As a general OCR tool, PaddleOCR can be embedded into enormous applications, which is an excellent example of utilizing AI technology to create a paradigm shift in almost every field of technology industry.

PaddleOCR has three deployments - inference, serving and mobile Paddle Lite, which provides users and developers with flexible choices for different application scenarios. More specifically, inference and serving deployment are designed for local offline applications and the cloud, respectively. Mobile deployment can be implemented by compiling in Paddle Lite, which provides inference capabilities for mobile phones and IoTs, and integrates cross-platform hardware widely, providing lightweight deployment solutions for end-side deployment problems.

Figure: The Deployment of PaddleOCR

Considering its small size and response time, PaddleOCR is mainly designed for scenarios requiring high speed instead of precision. More specifically, it provides OCR support for IoT devices with limited computing power and storage space.

Currently, the demand of deploying artificial intelligence models on mobile and embedded devices is growing, mainly for two main reasons. Firstly, the enterprise may succumb to high cost brought by setting up a cloud server for the AI model. Secondly, users benefit from effective privacy protection because their pictures would be calculated in the local mobile terminals rather than servers in the cloud.

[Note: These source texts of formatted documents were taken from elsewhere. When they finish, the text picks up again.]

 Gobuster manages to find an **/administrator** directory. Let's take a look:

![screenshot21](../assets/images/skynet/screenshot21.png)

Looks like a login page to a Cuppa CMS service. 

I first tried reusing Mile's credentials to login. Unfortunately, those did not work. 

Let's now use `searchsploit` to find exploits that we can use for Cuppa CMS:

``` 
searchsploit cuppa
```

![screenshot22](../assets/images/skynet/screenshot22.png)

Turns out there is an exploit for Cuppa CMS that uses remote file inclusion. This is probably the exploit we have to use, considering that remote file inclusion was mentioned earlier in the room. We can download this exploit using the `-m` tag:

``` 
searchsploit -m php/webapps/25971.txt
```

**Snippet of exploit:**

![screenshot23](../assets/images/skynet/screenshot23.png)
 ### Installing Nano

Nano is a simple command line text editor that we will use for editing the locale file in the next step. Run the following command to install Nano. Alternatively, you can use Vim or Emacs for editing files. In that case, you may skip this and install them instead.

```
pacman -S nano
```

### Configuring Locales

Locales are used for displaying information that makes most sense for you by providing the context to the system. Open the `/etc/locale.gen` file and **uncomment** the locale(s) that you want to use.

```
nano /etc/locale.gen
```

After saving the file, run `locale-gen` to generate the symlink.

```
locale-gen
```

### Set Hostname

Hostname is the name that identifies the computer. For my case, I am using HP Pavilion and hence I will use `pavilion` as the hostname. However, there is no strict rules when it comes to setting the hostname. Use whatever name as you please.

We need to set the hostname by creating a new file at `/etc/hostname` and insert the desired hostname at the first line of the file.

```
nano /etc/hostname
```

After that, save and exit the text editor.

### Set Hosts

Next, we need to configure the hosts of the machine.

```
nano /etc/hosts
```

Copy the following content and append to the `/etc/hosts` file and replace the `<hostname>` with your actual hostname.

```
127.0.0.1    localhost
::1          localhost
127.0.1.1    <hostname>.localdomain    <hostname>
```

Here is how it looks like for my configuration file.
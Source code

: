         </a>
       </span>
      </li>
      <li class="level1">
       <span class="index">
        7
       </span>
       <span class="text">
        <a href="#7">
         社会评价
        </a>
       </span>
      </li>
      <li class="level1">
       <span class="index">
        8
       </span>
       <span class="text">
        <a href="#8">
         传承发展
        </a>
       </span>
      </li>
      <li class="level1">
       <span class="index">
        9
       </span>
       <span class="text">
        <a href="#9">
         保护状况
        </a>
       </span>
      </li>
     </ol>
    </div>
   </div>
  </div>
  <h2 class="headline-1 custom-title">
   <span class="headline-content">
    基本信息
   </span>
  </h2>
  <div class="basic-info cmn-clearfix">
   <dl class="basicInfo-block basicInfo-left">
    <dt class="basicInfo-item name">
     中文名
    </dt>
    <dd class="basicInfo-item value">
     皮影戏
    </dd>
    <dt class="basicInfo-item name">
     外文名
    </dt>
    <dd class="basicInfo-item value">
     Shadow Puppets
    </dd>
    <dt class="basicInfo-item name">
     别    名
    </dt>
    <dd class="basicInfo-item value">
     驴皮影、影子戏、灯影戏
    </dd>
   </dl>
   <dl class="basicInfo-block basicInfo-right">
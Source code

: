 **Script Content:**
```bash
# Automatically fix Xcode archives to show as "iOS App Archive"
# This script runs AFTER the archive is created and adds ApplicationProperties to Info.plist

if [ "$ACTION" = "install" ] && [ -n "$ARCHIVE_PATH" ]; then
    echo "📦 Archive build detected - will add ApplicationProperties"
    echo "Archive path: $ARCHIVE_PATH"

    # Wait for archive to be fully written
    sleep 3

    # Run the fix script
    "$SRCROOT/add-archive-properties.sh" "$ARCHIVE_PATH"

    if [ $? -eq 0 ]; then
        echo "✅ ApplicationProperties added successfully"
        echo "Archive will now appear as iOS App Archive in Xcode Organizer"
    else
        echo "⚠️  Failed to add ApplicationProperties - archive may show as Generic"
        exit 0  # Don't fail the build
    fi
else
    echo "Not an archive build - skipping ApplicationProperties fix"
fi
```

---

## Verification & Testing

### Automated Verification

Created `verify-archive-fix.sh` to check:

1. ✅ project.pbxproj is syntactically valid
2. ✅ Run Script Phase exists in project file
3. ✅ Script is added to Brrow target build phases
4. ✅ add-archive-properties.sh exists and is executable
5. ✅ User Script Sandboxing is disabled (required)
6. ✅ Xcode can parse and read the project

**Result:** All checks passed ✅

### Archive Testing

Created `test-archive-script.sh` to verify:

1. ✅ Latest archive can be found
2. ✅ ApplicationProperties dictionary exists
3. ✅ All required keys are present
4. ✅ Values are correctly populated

IoT devices are characteristic with embedded and mobility, which brings the challenge to the efficient deployment of the Neural Network model on devices with limited computing power, low power demand and small memory. So developers could optimize the trained models by compressing model size and reducing computation during the deployment process to adapt to the limitations of computation power, energy and space, which leads to the compromise among accuracy, efficiency and flexibility of the model.

Main Capabilities

OCR systems have been used widely in variously different application scenarios. It is widely used both in factory automation, financial business, government business, and so on. There are several examples of the application scenarios of OCR. Firstly in the financial business, the OCR system can be used in the information extraction of business documents, like cheque, invoice, personal statement and receipt. Also, it can be used in automatic insurance documents and digital images of printed documents or books to make the documents searchable, e.g. Google Books. It also contributes a lot to the assistive technology for visually impaired users 1. Secondly, in factory automation, the OCR system is used in stamping and reading engraved parts with serial numbers to avoid mistakes in the production line. For example, at food factories to track the date codes, lot code and batch verification, and expiration dates to ensure food safety. Besides, in government business, it plays an important role in customs which is used to scan passports. Regarding infrastructures, in airports, it is used for passport recognition and information extraction. OCR is also can be used in traffic sign recognition. 2

Figure: Example of PaddleOCR Capabilities

Here the Paddle OCR is an ultra-lightweight OCR system designed to compensate for the computational cost. The overall model size is only 3.5M for recognizing 6622 Chinese characters and 2.8M for recognizing 63 alphanumeric symbols respectively. The PP OCR system can fit in a much smaller size embedded and mobile system. The low resource consumption determines the versatility of the applications, e.g. hand-held small devices.

Context

As we mentioned above, Paddle OCR can be applied in many contexts currently. As for now, the OCR follows some basic steps, including image pre-processing, character recognition and post-processing in OCR.

Figure: The framework of PaddleOCR

Paddle OCR follows the basic steps: The first step is image pre-processing in OCR, after pre-processing Paddle OCR will detect text. After text detection, it will rectify the detection boxes horizontally. Then it will recognize the text content and output the recognized image which is also called image post-processing.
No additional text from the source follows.